Well, there’s no such thing as “data executables” so there is a difference.
All compilers have some similar traits:
- They take inputs,
- They process and transform these inputs, and
- They generate expected and controlled outputs.
For example, if we apply this to Java Compilers, we know that:
- Java Compilers take in Java Source Code and Build Rules,
- They use the Build Rules to process and transform the Source Code,
- And, assuming no issues, they generated Libraries and/or Executables, based on those Build Rules.
Data Compilers are similar but, yet, a little different. In fact, there are different permutations of Data Compilers. For example:
- Big Data analytics tools are Data Compilers. 1) They ingest Data & Rules, 2) they process and transform that Data based on those Rules, and 3) they automatically generate Reports, Charts, and Visualizations.
- Web Site and Digital Library Synthesizers, such as IF4IT NOUNZ, 1) ingest Data and Rules, 2) process and transform that Data based on those Rules, and 3) automatically generate Web Sites and Digital Libraries.
This process is called “Data Driven Synthesis.” In other words, you use Data as fuel to automatically generate (i.e. synthesize) some other construct.
Why would you use a Data Compiler?
Data Compilers allow you to rapidly transform very large quantities of Data, very quickly, in a manner that allows you to easily make changes. This means you can “fail fast” and leverage agile processes to iteratively get to solutions you like, faster, with higher levels of quality, and for a much lower investment.
If you’ve ever dealt with a very large database, like a Data Warehouse, you know that changing what’s in that repository can be very complex, time consuming, and expensive, especially as the Data volumes grow to be very large.
Data Compilers use no databases, although some can dump their outputs into databases if they’re programmed to do so. More often than not, Data Compilers generate an “artifact” like a report. Some that are more advanced are programmed to generate far more complex artifacts like Documents, Web Sites, and/or Digital Libraries. IF4IT NOUNZ is an example that knows how to generate stand-alone HTML documentation, in the form of a deployable Web Site that is structured as a Digital Library.
Trade-Offs
Databases are transaction and can be used for real time operational data. Data Compilers don’t usually work well in real time implementations because of this.
Data Compilers are a batch-based paradigm. They take some time to compile and that time can grow, based on the quantity and/or complexity of the input. However, unlike databases that require you to design and use a Schematic (Schema) to control data structure, you can rapidly change Data structure, at will, to meet your needs, without the requirement of complex, time consuming, and expensive modeling.
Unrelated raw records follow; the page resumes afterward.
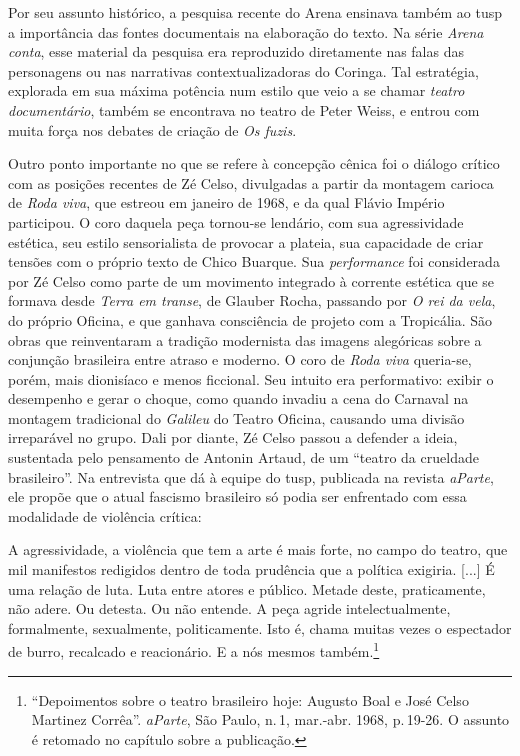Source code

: Por seu assunto histórico, a pesquisa recente do Arena ensinava também
ao {\sc tusp} a importância das fontes documentais na elaboração do texto. Na
série {\it Arena conta}, esse material da pesquisa era reproduzido
diretamente nas falas das personagens ou nas narrativas
contextualizadoras do Coringa. Tal estratégia, explorada em sua máxima
potência num estilo que veio a se chamar {\it teatro documentário},
também se encontrava no teatro de Peter Weiss, e entrou com muita força
nos debates de criação de {\it Os fuzis}.

Outro ponto importante no que se refere à concepção cênica foi o diálogo
crítico com as posições recentes de Zé Celso, divulgadas a partir da
montagem carioca de {\it Roda viva}, que estreou em janeiro de 1968, e
da qual Flávio Império participou. O coro daquela peça tornou-se
lendário, com sua agressividade estética, seu estilo sensorialista de
provocar a plateia, sua capacidade de criar tensões com o próprio texto
de Chico Buarque. Sua {\it performance} foi considerada por Zé Celso
como parte de um movimento integrado à corrente estética que se formava
desde {\it Terra em transe}, de Glauber Rocha, passando por {\it O rei
da vela}, do próprio Oficina, e que ganhava consciência de projeto com a
Tropicália. São obras que reinventaram a tradição modernista das imagens
alegóricas sobre a conjunção brasileira entre atraso e moderno. O coro
de {\it Roda viva} queria-se, porém, mais dionisíaco e menos ficcional.
Seu intuito era performativo: exibir o desempenho e gerar o choque, como
quando invadiu a cena do Carnaval na montagem tradicional do
{\it Galileu} do Teatro Oficina, causando uma divisão irreparável no
grupo. Dali por diante, Zé Celso passou a defender a ideia, sustentada
pelo pensamento de Antonin Artaud, de um “teatro da crueldade
brasileiro”. Na entrevista que dá à equipe do {\sc tusp}, publicada na revista
{\it aParte}, ele propõe que o atual fascismo brasileiro só podia ser
enfrentado com essa modalidade de violência crítica:

\startblockquote
A agressividade, a violência que tem a arte é mais forte, no campo do
teatro, que mil manifestos redigidos dentro de toda prudência que a
política exigiria. {[}...{]} É uma relação de luta. Luta entre atores e
público. Metade deste, praticamente, não adere. Ou detesta. Ou não
entende. A peça agride intelectualmente, formalmente, sexualmente,
politicamente. Isto é, chama muitas vezes o espectador de burro,
recalcado e reacionário. E a nós mesmos também.\footnote{“Depoimentos
  sobre o teatro brasileiro hoje: Augusto Boal e José Celso Martinez
  Corrêa”. {\it aParte}, São Paulo, n.\,1, mar.-abr. 1968, p.\,19-26. O
  assunto é retomado no capítulo sobre a publicação.}
\stopblockquote

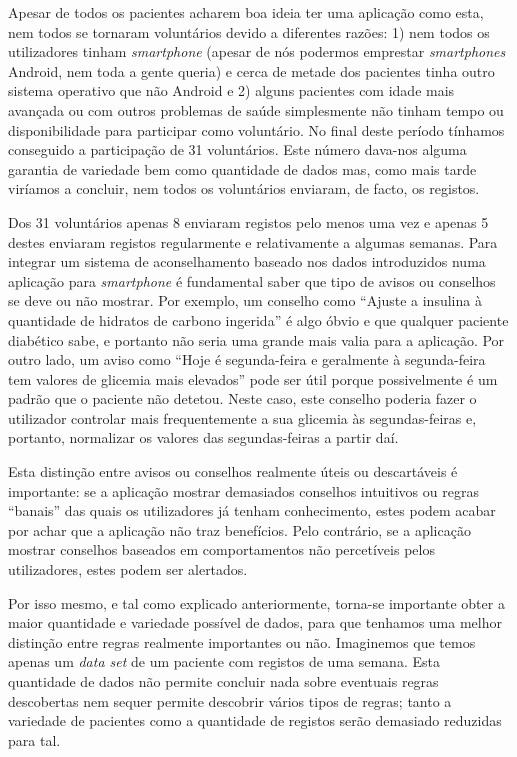 Apesar de todos os pacientes acharem boa ideia ter uma aplicação como esta, nem todos se tornaram voluntários devido a diferentes razões: 1) nem todos os utilizadores tinham \textit{smartphone} (apesar de nós podermos emprestar \textit{smartphones} Android, nem toda a gente queria) e cerca de metade dos pacientes tinha outro sistema operativo que não Android e 2) alguns pacientes com idade mais avançada ou com outros problemas de saúde simplesmente não tinham tempo ou disponibilidade para participar como voluntário. 
No final deste período tínhamos conseguido a participação de 31 voluntários. Este número dava-nos alguma garantia de variedade bem como quantidade de dados mas, como mais tarde viríamos a concluir, nem todos os voluntários enviaram, de facto, os registos.

Dos 31 voluntários apenas 8 enviaram registos pelo menos uma vez e apenas 5 destes enviaram registos regularmente e relativamente a algumas semanas. Para integrar um sistema de aconselhamento baseado nos dados introduzidos numa aplicação para \textit{smartphone} é fundamental saber que tipo de avisos ou conselhos se deve ou não mostrar. Por exemplo, um conselho como ``Ajuste a insulina à quantidade de hidratos de carbono ingerida'' é algo óbvio e que qualquer paciente diabético sabe, e portanto não seria uma grande mais valia para a aplicação. Por outro lado, um aviso como ``Hoje é segunda-feira e geralmente à segunda-feira tem valores de glicemia mais elevados'' pode ser útil porque possivelmente é um padrão que o paciente não detetou. Neste caso, este conselho poderia fazer o utilizador controlar mais frequentemente a sua glicemia às segundas-feiras e, portanto, normalizar os valores das segundas-feiras a partir daí. 

Esta distinção entre avisos ou conselhos realmente úteis ou descartáveis é importante: se a aplicação mostrar demasiados conselhos intuitivos ou regras ``banais'' das quais os utilizadores já tenham conhecimento, estes podem acabar por achar que a aplicação não traz benefícios. Pelo contrário, se a aplicação mostrar conselhos baseados em comportamentos não percetíveis pelos utilizadores, estes podem ser alertados. 

Por isso mesmo, e tal como explicado anteriormente, torna-se importante obter a maior quantidade e variedade possível de dados, para que tenhamos uma melhor distinção entre regras realmente importantes ou não. Imaginemos que temos apenas um \textit{data set} de um paciente com registos de uma semana. Esta quantidade de dados não permite concluir nada sobre eventuais regras descobertas nem sequer permite descobrir vários tipos de regras; tanto a variedade de pacientes como a quantidade de registos serão demasiado reduzidas para tal. 

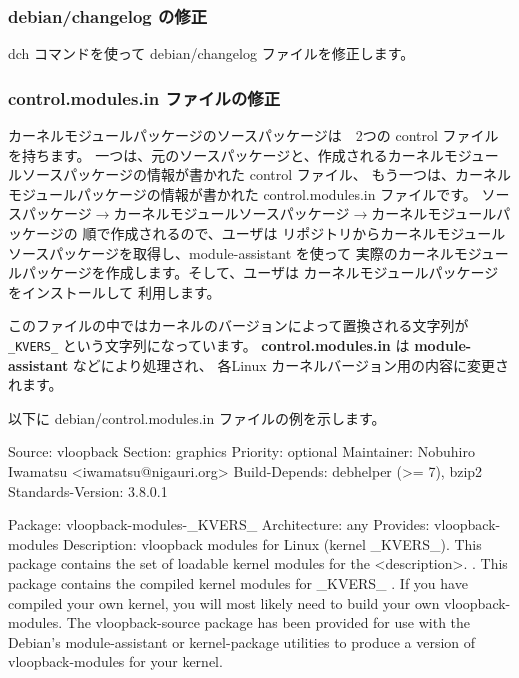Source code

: \documentclass[mingoth,a4paper]{jsarticle}
\begin{document}
\subsubsection{debian/changelog の修正}
dch コマンドを使って debian/changelog ファイルを修正します。

\subsubsection{control.modules.in ファイルの修正}
カーネルモジュールパッケージのソースパッケージは　2つの control ファイルを持ちます。
一つは、元のソースパッケージと、作成されるカーネルモジュールソースパッケージの情報が書かれた control ファイル、
もう一つは、カーネルモジュールパッケージの情報が書かれた control.modules.in ファイルです。
ソースパッケージ$\rightarrow$カーネルモジュールソースパッケージ$\rightarrow$カーネルモジュールパッケージの
順で作成されるので、ユーザは リポジトリからカーネルモジュールソースパッケージを取得し、module-assistant を使って
実際のカーネルモジュールパッケージを作成します。そして、ユーザは カーネルモジュールパッケージをインストールして
利用します。

このファイルの中ではカーネルのバージョンによって置換される文字列が \texttt{\_KVERS\_} という文字列になっています。
{\bf control.modules.in} は {\bf module-assistant} などにより処理され、
各Linux カーネルバージョン用の内容に変更されます。

以下に  debian/control.modules.in ファイルの例を示します。
\begin{commandline}
Source: vloopback
Section: graphics
Priority: optional
Maintainer: Nobuhiro Iwamatsu <iwamatsu@nigauri.org>
Build-Depends: debhelper (>= 7), bzip2
Standards-Version: 3.8.0.1

Package: vloopback-modules-_KVERS_
Architecture: any
Provides: vloopback-modules
Description: vloopback modules for Linux (kernel _KVERS_).
 This package contains the set of loadable kernel modules for the
 <description>.
 .
 This package contains the compiled kernel modules for _KVERS_
 .
 If you have compiled your own kernel, you will most likely need to build
 your own vloopback-modules. The vloopback-source package has been
 provided for use with the Debian's module-assistant or kernel-package
 utilities to produce a version of vloopback-modules for your kernel.
\end{commandline}
\end{document}
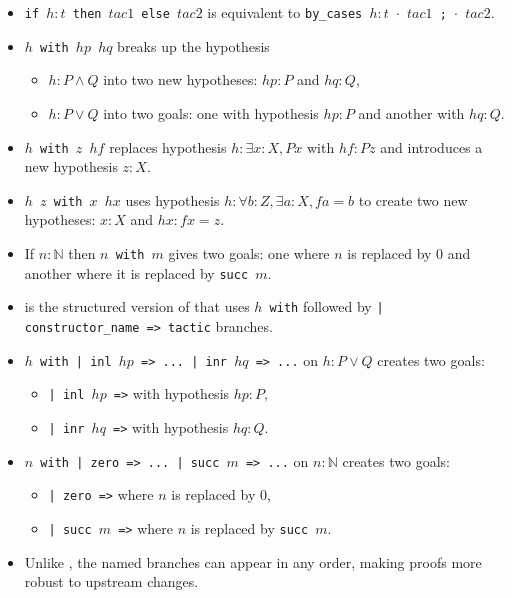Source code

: \documentclass[a4paper]{article}
\newcommand{\N}{\mathbb{N}}
\begin{document}
\begin{itemize}
    \item \texttt{if $h : t$ then $tac1$ else $tac2$} is equivalent to
    \texttt{by\_cases $h : t$ $\cdot$ $tac1$ ; $\cdot$ $tac2$}.
\end{itemize}


\begin{itemize}
    \item \texttt{\casesp $h$ with $hp$ $hq$} breaks up the hypothesis
    \begin{itemize}
        \item $h: P \wedge Q$ into two new hypotheses: $hp:P$ and $hq:Q$,
        \item $h: P \vee Q$ into two goals: one with hypothesis $hp:P$ and another with $hq:Q$.
    \end{itemize}
    \item \texttt{\casesp $h$ with $z$ $hf$} replaces hypothesis $h: \exists x : X, P x$ with $hf: P z$ and introduces a new hypothesis $z : X$.
    \item \texttt{\casesp $h$ $z$ with $x$ $hx$} uses hypothesis $h: \forall b : Z, \exists a : X, f a = b$ to create two new hypotheses: $x : X$ and $hx : f x = z$.
    \item If $n:\N$ then \texttt{\casesp $n$ with $m$} gives two goals: one where $n$ is replaced by $0$ and another where it is replaced by \texttt{succ $m$}.
\end{itemize}


\begin{itemize}
    \item \ccases is the structured version of \casesp that uses \texttt{\ccases $h$ with} followed by \texttt{| constructor\_name => tactic} branches.
    \item \texttt{\ccases $h$ with | inl $hp$ => ... | inr $hq$ => ...} on $h : P \vee Q$ creates two goals:
    \begin{itemize}
        \item \texttt{| inl $hp$ =>} with hypothesis $hp : P$,
        \item \texttt{| inr $hq$ =>} with hypothesis $hq : Q$.
    \end{itemize}
    \item \texttt{\ccases $n$ with | zero => ... | succ $m$ => ...} on $n : \N$ creates two goals:
    \begin{itemize}
        \item \texttt{| zero =>} where $n$ is replaced by $0$,
        \item \texttt{| succ $m$ =>} where $n$ is replaced by \texttt{succ $m$}.
    \end{itemize}
    \item Unlike \casesp, the named branches can appear in any order, making proofs more robust to upstream changes.
\end{itemize}
\end{document}
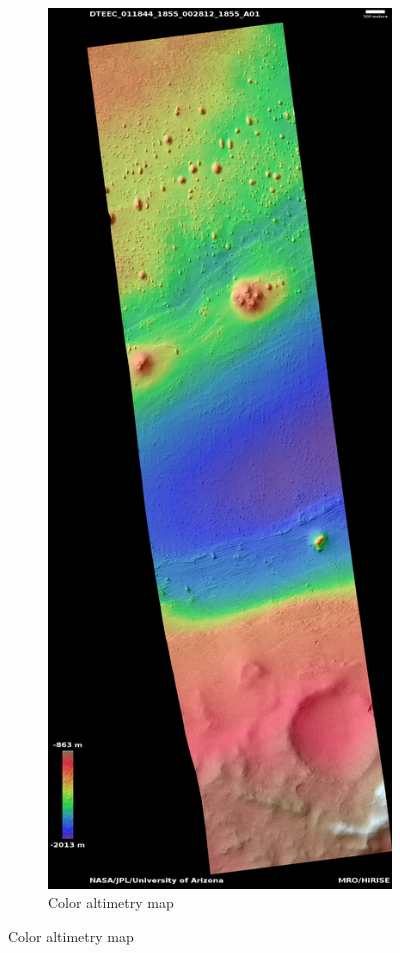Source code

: \documentclass[12pt]{article}
\begin{document}
\begin{figure}[h!]
\begin{subfigure}[t]{0.27\textwidth}
    \includegraphics[height=0.4\paperheight]{figures/maps/ESP_011844_1855/DTEEC_011844_1855_002812_1855_A01.jpg}
    \caption{Color altimetry map}
    \label{fig:southwest_dtm}
  \end{subfigure}

\end{figure}
\end{document}
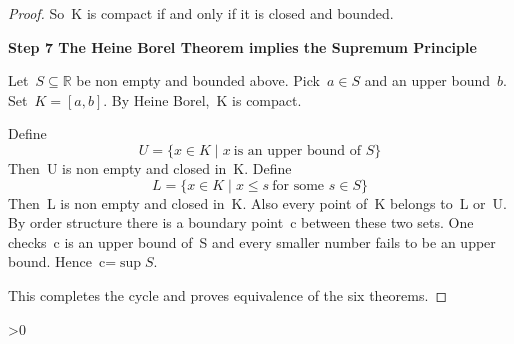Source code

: \documentclass[12pt,a4paper,draft]{article}  %
\newcommand{\bibfile}{\jobname.bib}
\newcounter{cite}
\theoremstyle{definition}
\numberwithin{equation}{section}
\newcommand{\RR}{\mathbb{R}}
\begin{document}
\begin{proof}
So~K is compact if and only if it is closed and bounded.

\textbf{Step 7  The Heine Borel Theorem implies the Supremum Principle}

Let~$S\subseteq\RR$ be non empty and bounded above.
Pick~$a\in S$ and an upper bound~$b$.
Set~$K=[a,b]$.
By Heine Borel,~K is compact.

Define
\[
U=\{x\in K\mid x\ \text{is an upper bound of }S\}
\]
Then~U is non empty and closed in~K.
Define
\[
L=\{x\in K\mid x\le s\ \text{for some }s\in S\}
\]
Then~L is non empty and closed in~K.
Also every point of~K belongs to~L or~U.
By order structure there is a boundary point~c between these two sets.
One checks~c is an upper bound of~S and every smaller number fails to be an upper bound.
Hence~c=$\sup S$.

This completes the cycle and proves equivalence of the six theorems.
\end{proof}

\ifnum\value{cite}>0
    \small
    
    
\fi
\end{document}
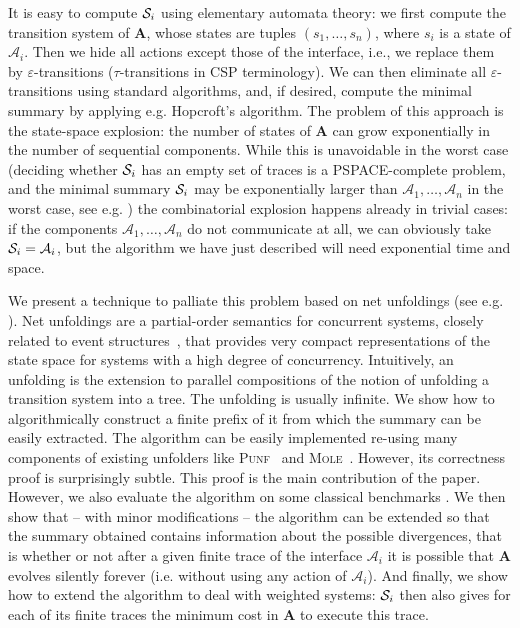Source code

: \documentclass{llncs}
\def\A{\mathcal{A}}
\def\prod{\mathbf{A}}
\def\S{\mathcal{S}}
\renewcommand{\S}{{\cal S}}
\begin{document}
It is easy to compute $\S_i$ using elementary automata theory:
we first compute the transition system of $\prod$, whose states  
are tuples $(s_1, \ldots, s_n)$, where $s_i$ is a state of $\A_i$. Then we
hide all actions except those of the interface, i.e., we 
replace them by $\varepsilon$-transitions ($\tau$-transitions in CSP terminology). 
We can then eliminate all $\varepsilon$-transitions using standard algorithms, and, if
desired, compute the minimal summary by applying e.g. Hopcroft's algorithm.
The problem of this approach is the state-space explosion: the number of states of 
$\prod$ can grow exponentially in the number of sequential components. While this
is unavoidable in the worst case (deciding whether $\S_i$ has an empty set of traces 
is a PSPACE-complete problem, and the minimal summary $\S_i$ may be exponentially larger than 
$\A_1, \ldots, \A_n$ in the worst case, see e.g. \cite{HarelKV97}) the combinatorial explosion happens 
already in trivial cases: if the components $\A_1, \ldots, \A_n$ do not communicate at all, 
we can obviously take $\S_i=\A_i$, but the algorithm we have just 
described will need 
exponential time and space.

We present a technique to palliate this problem based on 
net unfoldings (see e.g. \cite{Esparza08}). Net unfoldings are a partial-order semantics for 
concurrent systems, closely related to event structures~\cite{Winskel11}, that provides very 
compact representations of the state space for systems with a high degree of concurrency. 
Intuitively, an unfolding is the extension to parallel compositions
of the notion of unfolding a transition system into a tree. The unfolding
is usually infinite. We show how to algorithmically construct a finite 
prefix of it from which the summary can be easily extracted. The algorithm 
can be easily implemented re-using many 
components of existing unfolders like \textsc{Punf}~\cite{Punf}
and \textsc{Mole}~\cite{Mole}.
However, its correctness proof is surprisingly subtle. This proof is 
the main contribution of the paper. 
However, we also evaluate the algorithm on some classical benchmarks \cite{Cor96}.
We then show that -- with minor modifications -- the algorithm can be extended so that the summary obtained contains information about the possible divergences, that is whether or not after a given finite trace of the interface $\A_i$ it is possible that $\prod$ evolves silently forever (i.e. without using any action of $\A_i$).
And finally, we show how to extend the algorithm to deal with weighted systems: $\S_i$ then also gives for each of its finite traces the minimum cost in $\prod$ to execute this trace.
\end{document}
Databases and all the infrastructure associated with them, including all the development you need to do around them, yield far more complex solutions, that take longer to implement/change, and which are much more expensive. Data Compilers are far simpler, quicker to get to result, and far cheaper.
Summary
Data Compilers are tools used to dynamically and automatically generate complex Data and Information artifacts like Documents, Web Sites, and Digital Libraries, directly from Data and from Processing Rules. They are not meant to replace database-oriented systems but act as alternatives that help solve certain problems more efficiently and effectively, especially in the areas of Business Intelligence, Analytics, and Knowledge Management.